The Exact Nature of Our Wrongs by Janet Peery
St. Martin's Press: 9/19/17
eBook review copy; 288 pages
The Exact Nature of Our Wrongs by Janet Peery is a highly recommended look at the dysfunctional, aging Campbell family.
In Amicus, Kansas, the Campbell family has long been through the actions
of their patriarch, Abel. Long retired, Abel was a town lawyer and
later a judge. He ruled his family, including Hattie, his wife, via his
scathing comments, exacting expectations, and demanded to be the center
of attention. Hattie wonders of their family, once well-regarded by the
community, is now considered to be to total decline as all of her and
Abel's children were, and some are still, plagued by alcoholism, drug
addictions, divorces, and foreclosures.
Of the five surviving children, it is the youngest, Billy, who receives
the brunt of his father's loathing, yet the bulk of his mother's love
and ever-present enabling. The rest of the siblings know Billy's issues,
even as they deal with their own. Certainly it is Billy's health and
addictions that have monopolized the family discourse for years.

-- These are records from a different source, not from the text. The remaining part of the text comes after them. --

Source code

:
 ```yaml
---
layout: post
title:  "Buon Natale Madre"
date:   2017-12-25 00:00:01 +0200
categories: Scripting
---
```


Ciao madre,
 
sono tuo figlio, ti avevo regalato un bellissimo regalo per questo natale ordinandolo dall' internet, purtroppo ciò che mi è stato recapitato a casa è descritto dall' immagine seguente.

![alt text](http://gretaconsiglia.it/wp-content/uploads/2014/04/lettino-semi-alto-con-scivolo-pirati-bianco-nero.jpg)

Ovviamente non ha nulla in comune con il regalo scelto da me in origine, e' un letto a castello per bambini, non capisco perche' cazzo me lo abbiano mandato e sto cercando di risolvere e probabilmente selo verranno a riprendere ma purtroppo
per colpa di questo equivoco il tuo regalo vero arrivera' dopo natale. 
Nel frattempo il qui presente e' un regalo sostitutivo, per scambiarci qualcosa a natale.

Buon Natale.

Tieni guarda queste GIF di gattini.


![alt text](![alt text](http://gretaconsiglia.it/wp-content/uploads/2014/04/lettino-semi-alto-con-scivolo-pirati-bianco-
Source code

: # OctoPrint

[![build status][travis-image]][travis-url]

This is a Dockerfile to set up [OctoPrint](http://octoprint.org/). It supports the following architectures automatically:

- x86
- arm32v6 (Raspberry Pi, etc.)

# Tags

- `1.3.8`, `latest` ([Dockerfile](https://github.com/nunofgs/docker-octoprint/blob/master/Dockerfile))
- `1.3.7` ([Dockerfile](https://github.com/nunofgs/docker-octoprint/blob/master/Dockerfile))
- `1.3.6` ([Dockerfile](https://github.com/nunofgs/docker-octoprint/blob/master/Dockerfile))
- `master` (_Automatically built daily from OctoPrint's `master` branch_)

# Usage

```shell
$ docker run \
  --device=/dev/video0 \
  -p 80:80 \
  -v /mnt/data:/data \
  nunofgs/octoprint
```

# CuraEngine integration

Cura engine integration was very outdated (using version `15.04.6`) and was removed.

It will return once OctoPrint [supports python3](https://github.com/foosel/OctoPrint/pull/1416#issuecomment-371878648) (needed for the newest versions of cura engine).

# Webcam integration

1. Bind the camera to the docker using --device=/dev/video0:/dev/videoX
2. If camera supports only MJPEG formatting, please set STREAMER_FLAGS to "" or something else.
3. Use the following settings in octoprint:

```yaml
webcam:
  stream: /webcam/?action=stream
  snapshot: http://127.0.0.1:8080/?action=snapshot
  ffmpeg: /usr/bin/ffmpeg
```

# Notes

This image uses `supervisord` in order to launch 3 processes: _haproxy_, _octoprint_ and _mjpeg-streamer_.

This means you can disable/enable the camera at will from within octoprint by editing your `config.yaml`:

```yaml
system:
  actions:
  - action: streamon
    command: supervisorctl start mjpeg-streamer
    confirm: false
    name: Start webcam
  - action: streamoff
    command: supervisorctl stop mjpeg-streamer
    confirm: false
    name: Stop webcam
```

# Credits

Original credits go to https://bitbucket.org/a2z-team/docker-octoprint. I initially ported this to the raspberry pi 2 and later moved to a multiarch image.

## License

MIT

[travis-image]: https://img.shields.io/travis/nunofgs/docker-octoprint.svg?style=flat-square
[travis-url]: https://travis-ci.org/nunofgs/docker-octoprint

This is a family drama where the family members are all playing out
long-held roles despite the fact that the parents are in their late
80's, heading to 90s, with children in their early 50's to mid-sixties.
The roles they have played and continue to play in their family's
dynamics remain predictable and consistent, as the members seem to be
unchanged, or unable to change and part ways with the familial role they
have consistently acted out. And Hattie, bless her heart, plays
favorites with such devotion that it is amazing that that all of the
rest of the adult children don't simply let go of their need for
approval. Yet they all cling to their bond of birth and replay old feuds
and their need for their parent's approval.
There is no doubt that The Exact Nature of Our Wrongs is a
beautifully written novel, both lyrical and descriptive. Peery's adept
descriptions and details about the setting and her character's fears and
foibles will resonate with many people who have experienced complex
family dramas of their own. The characters are finely drawn and feel
like real individuals. The
Campbell's come to life as a real family comprised of individuals who
are hurting, each in their own way. The story itself is slow moving as
it recounts these latter years in the life of the senior Campbells and
their children visiting them. Hattie is the heart of the story, along
with her favorite Billy, while everyone else vies for her love.
My review copy was courtesy of St. Martin's Press.